- [WHAT TO PRODUCE]
Go through the entries, filter for the word "level", and copy every line that has it.

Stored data

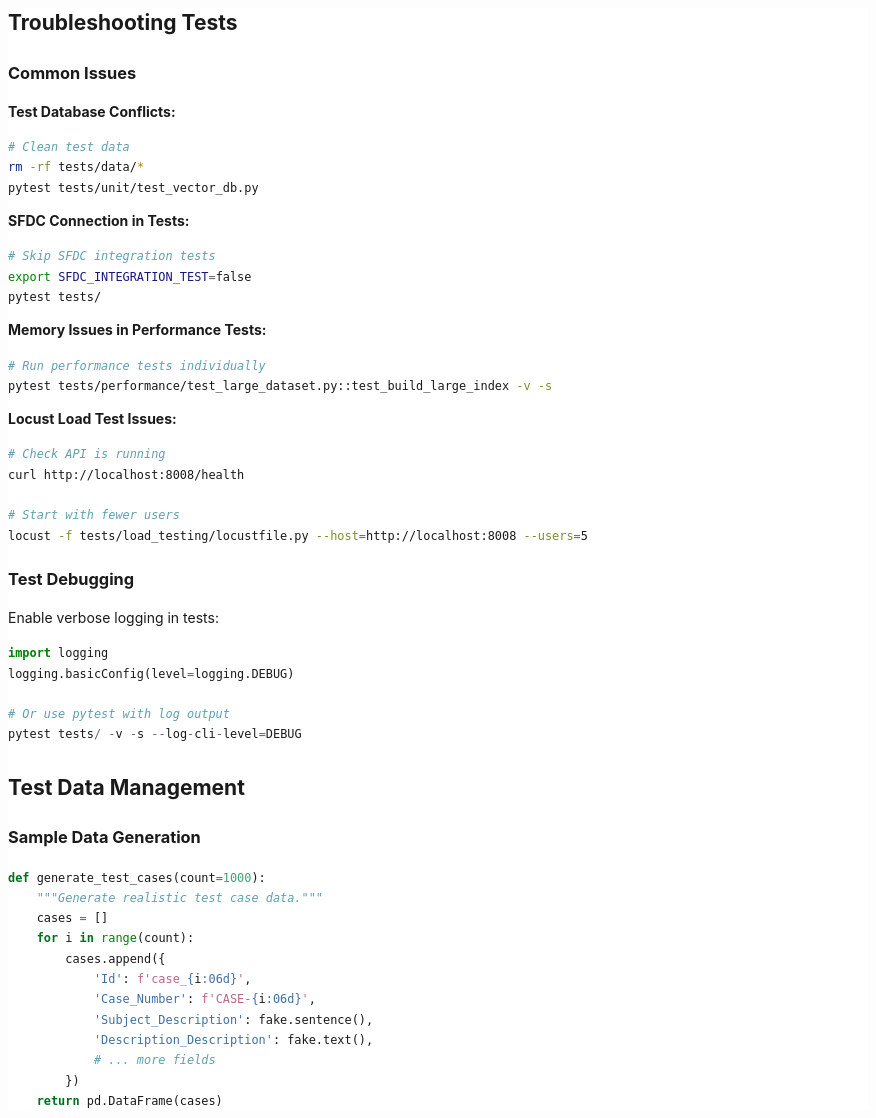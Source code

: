 ## Troubleshooting Tests

### Common Issues

**Test Database Conflicts:**
```bash
# Clean test data
rm -rf tests/data/*
pytest tests/unit/test_vector_db.py
```

**SFDC Connection in Tests:**
```bash
# Skip SFDC integration tests
export SFDC_INTEGRATION_TEST=false
pytest tests/
```

**Memory Issues in Performance Tests:**
```bash
# Run performance tests individually
pytest tests/performance/test_large_dataset.py::test_build_large_index -v -s
```

**Locust Load Test Issues:**
```bash
# Check API is running
curl http://localhost:8008/health

# Start with fewer users
locust -f tests/load_testing/locustfile.py --host=http://localhost:8008 --users=5
```

### Test Debugging

Enable verbose logging in tests:

```python
import logging
logging.basicConfig(level=logging.DEBUG)

# Or use pytest with log output
pytest tests/ -v -s --log-cli-level=DEBUG
```

## Test Data Management

### Sample Data Generation

```python
def generate_test_cases(count=1000):
    """Generate realistic test case data."""
    cases = []
    for i in range(count):
        cases.append({
            'Id': f'case_{i:06d}',
            'Case_Number': f'CASE-{i:06d}',
            'Subject_Description': fake.sentence(),
            'Description_Description': fake.text(),
            # ... more fields
        })
    return pd.DataFrame(cases)
```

- [TASK ANSWER]
logging.basicConfig(level=logging.DEBUG)
pytest tests/ -v -s --log-cli-level=DEBUG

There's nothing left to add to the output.